The Tour Drugs Busts
Rémy Di Gregorio’s apparent use of a strange doctor was stupid and in breach of the team rules. But it happened in the Tour de France and the sight of police raiding the Cofidis team was another low. The police and media probably overreacted here, feasting on the scandal. If Di Gregorio’s found to have broken the rules he deserves a hefty punishment but the story was one of his idiocy and not the team’s fault nor even the Tour de France.

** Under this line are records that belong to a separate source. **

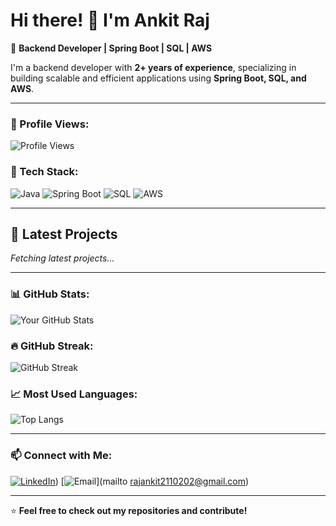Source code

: # Hi there! 👋 I'm Ankit Raj 

🚀 **Backend Developer | Spring Boot | SQL | AWS**

I'm a backend developer with **2+ years of experience**, specializing in building scalable and efficient applications using **Spring Boot, SQL, and AWS**.

---
### 👀 Profile Views:
![Profile Views](https://komarev.com/ghpvc/?username=Ankit-raj2110203&color=blue)

### 🚀 Tech Stack:
![Java](https://img.shields.io/badge/Java-ED8B00?style=for-the-badge&logo=java&logoColor=white)
![Spring Boot](https://img.shields.io/badge/Spring%20Boot-6DB33F?style=for-the-badge&logo=spring-boot&logoColor=white)
![SQL](https://img.shields.io/badge/SQL-4479A1?style=for-the-badge&logo=postgresql&logoColor=white)
![AWS](https://img.shields.io/badge/AWS-FF9900?style=for-the-badge&logo=amazon-aws&logoColor=white)


---
## 🚀 Latest Projects  
<!-- PROJECTS START -->
*Fetching latest projects...*
<!-- PROJECTS END -->

---


### 📊 GitHub Stats:
![Your GitHub Stats](https://github-readme-stats.vercel.app/api?username=Ankit-raj2110203&show_icons=true&theme=dark)

### 🔥 GitHub Streak:
![GitHub Streak](https://streak-stats.demolab.com?user=Ankit-raj2110203&theme=dark)

### 📈 Most Used Languages:
![Top Langs](https://github-readme-stats.vercel.app/api/top-langs/?username=Ankit-raj2110203&layout=compact&theme=dark)

---

### 📫 Connect with Me:
[![LinkedIn](https://img.shields.io/badge/LinkedIn-blue?style=for-the-badge&logo=linkedin)]([https://www.linkedin.com/in/ankit-raj-3b402917a/))
[![Email](https://img.shields.io/badge/Email-D14836?style=for-the-badge&logo=gmail&logoColor=white)](mailto rajankit2110202@gmail.com)

---

⭐ **Feel free to check out my repositories and contribute!**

If Di Gregorio was a small fish, the bust of Frank Schleck for a diuretic in the Tour de France was a serious story. I can still remember the evening when it happened. But as bad as the scenes of photographers laying siege to the Radioshack team were, the case has dragged on far in excess of the time allowed by the UCI. But the governing body is not to blame as the case was handled by the Luxembourg Anti-Doping Agency who don’t have to sign up to the UCI rules.
The Tour de France
It’s a great race but the 2012 edition wasn’t a vintage edition for casual fans. Having celebrated Wiggins’ consistency as a highlight of the year, this doesn’t mean it was all entertaining. Sky’s grip on the yellow jersey was impressively strong… but this meant there was no contest. The tempo riding tactic is very effective and could well thwart Alberto Contador in 2013, but it’s power ahead of panache. Wiggins likes his music and at times the Tour was like a long drum solo during a concert: you admire the technical precision, you sense the power and the rhythm is hypnotic but after a while the crowd wants the band to get back to the classic tunes.

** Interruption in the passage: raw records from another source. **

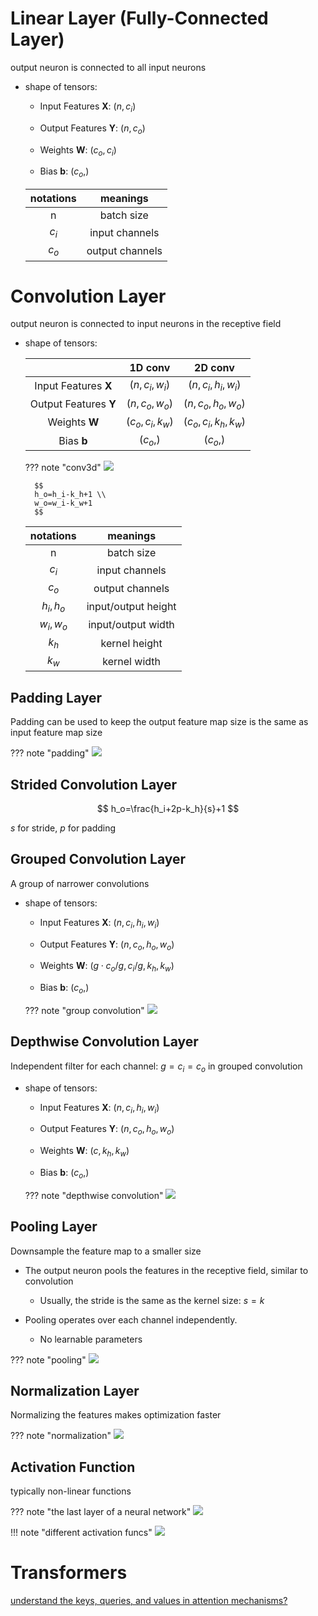 # Linear Layer (Fully-Connected Layer)
output neuron is connected to all input neurons

+ shape of tensors:

    + Input Features **X**: $(n,c_i)$

    + Output Features **Y**: $(n,c_o)$

    + Weights **W**: $(c_o,c_i)$

    + Bias **b**: $(c_o,)$

    |notations|meanings|
    |:--:|:--:|
    |n|batch size|
    |$c_i$|input channels|
    |$c_o$|output channels|

# Convolution Layer
output neuron is connected to input neurons in the receptive field

+ shape of tensors:

    ||1D conv|2D conv|
    |:--:|:--:|:--:|
    |Input Features **X**|$(n,c_i,w_i)$|$(n,c_i,h_i,w_i)$|
    |Output Features **Y**|$(n,c_o,w_o)$|$(n,c_o,h_o,w_o)$|
    |Weights **W**|$(c_o,c_i,k_w)$|$(c_o,c_i,k_h,k_w)$|
    |Bias **b**|$(c_o,)$|$(c_o,)$|

    ??? note "conv3d"
        ![](pics/conv3d.png)

        $$
        h_o=h_i-k_h+1 \\
        w_o=w_i-k_w+1
        $$
    |notations|meanings|
    |:--:|:--:|
    |n|batch size|
    |$c_i$|input channels|
    |$c_o$|output channels|
    |$h_i,h_o$|input/output height|
    |$w_i,w_o$|input/output width|
    |$k_h$|kernel height|
    |$k_w$|kernel width|

## Padding Layer
Padding can be used to keep the output feature map size is the same as input feature map size

??? note "padding"
    ![](pics/padding.png)

## Strided Convolution Layer
$$
h_o=\frac{h_i+2p-k_h}{s}+1
$$

$s$ for stride, $p$ for padding

## Grouped Convolution Layer
A group of narrower convolutions

+ shape of tensors:

    + Input Features **X**: $(n,c_i,h_i,w_i)$

    + Output Features **Y**: $(n,c_o,h_o,w_o)$

    + Weights **W**: $(g \cdot c_o/g,c_i/g, k_h,k_w)$

    + Bias **b**: $(c_o,)$

    ??? note "group convolution"
        ![](pics/group_conv.png)

## Depthwise Convolution Layer
Independent filter for each channel: $g=c_i=c_o$ in grouped convolution

+ shape of tensors:

    + Input Features **X**: $(n,c_i,h_i,w_i)$

    + Output Features **Y**: $(n,c_o,h_o,w_o)$

    + Weights **W**: $(c,k_h,k_w)$

    + Bias **b**: $(c_o,)$

    ??? note "depthwise convolution"
        ![](pics/depthwise.png)

## Pooling Layer
Downsample the feature map to a smaller size

+ The output neuron pools the features in the receptive field, similar to convolution
    + Usually, the stride is the same as the kernel size: $s=k$

+ Pooling operates over each channel independently.
    + No learnable parameters

??? note "pooling"
    ![](pics/pooling.png)

## Normalization Layer
Normalizing the features makes optimization faster

??? note "normalization"
    ![](pics/normalization.png)

## Activation Function
typically non-linear functions

??? note "the last layer of a neural network"
    ![](pics/synapse.png)

!!! note "different activation funcs"
    ![](pics/activation.png)

# Transformers
[understand the keys, queries, and values in attention mechanisms?](https://stats.stackexchange.com/questions/421935/what-exactly-are-keys-queries-and-values-in-attention-mechanisms)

Once the excitement of the Planches des Belles Filles climb was over we saw the race locked down and the longer the race went on the more we got polemics over whether Froome should support Wiggins but it was a false battle, at times waged by proxy by wives and girlfriends. At whilst it was all happening Sky didn’t seem to be enjoying it much, with talk of “we’ve planned for this” and “taking it once day at a time” dampening any joy and pride at wearing the yellow jersey; more so since Wiggins is character who can express himself well but it seemed he was restrained by what he called “all that performance crap.”

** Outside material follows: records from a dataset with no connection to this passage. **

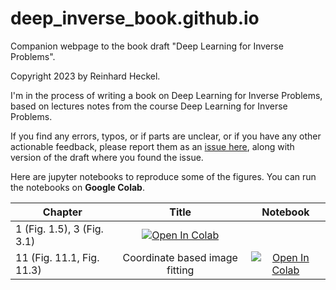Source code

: # deep_inverse_book.github.io

Companion webpage to the book draft "Deep Learning for Inverse Problems".

Copyright 2023 by Reinhard Heckel.

I'm in the process of writing a book on Deep Learning for Inverse Problems, based on lectures notes from the course Deep Learning for Inverse Problems. 

If you find any errors, typos, or if parts are unclear, or if you have any other actionable feedback, please report them as an [issue here](https://github.com/MLI-lab/deep_inverse_book.github.io/issues), along with version of the draft where you found the issue.


Here are jupyter notebooks to reproduce some of the figures. You can run the notebooks on **Google Colab**.

Chapter| Title |  Notebook |
|-|:-:|:-:|
1 (Fig. 1.5), 3 (Fig. 3.1) | [![Open In Colab](https://colab.research.google.com/assets/colab-badge.svg)](https://colab.research.google.com/github/MLI-lab/deep_inverse_book.github.io/blob/main/code/deblurring_example.ipynb) |
11 (Fig. 11.1, Fig. 11.3) | Coordinate based image fitting  | [![Open In Colab](https://colab.research.google.com/assets/colab-badge.svg)](https://colab.research.google.com/github/MLI-lab/deep_inverse_book.github.io/blob/main/code/coordinate_based_image_fitting.ipynb) |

Similarly the green jersey competition was stitched up fast. I still enjoyed the race but outside Britain (and Slovakia) I sense sales of the DVD highlights might not be too strong. A lowlight not because the race was so bad, just that the biggest race of the year was probably outshone by the Giro and Vuelta so casual viewrs who tune in during July didn’t get compelling stories and drama, that’s all.
Jakob Fuglsang’s Case
The Dane racked up 64 days of racing this year but still saw himself apparently blocked from racing once word got out that he was leaving Radioshack to join Astana. He wasn’t alone here, many teams won’t pick riders who sign for another team because they don’t want them to score points for a rival. I looked into the issue during the summer but away from the structural problem is the simple worry of riders seeing their careers put on hold because they change employers. It’s just one of many of the unintended consequences of cycling’s points system. The subject can be boring but careers are at stake, especially as cycling often requires riders log races in one season to build for the following year. If it’s bad enough seeing riders messed around with, worse the system isn’t going to change fast.
The Death of Euskadi
The team lives on, the orange warriors remain and we should all celebrate this. But in recruiting German sprinters and Greek rouleurs, something special has been lost on the sport. We follow sport for escapism and amusement and when the most attacking and random team starts using a spreadsheet then it shows how old traditions are swept away.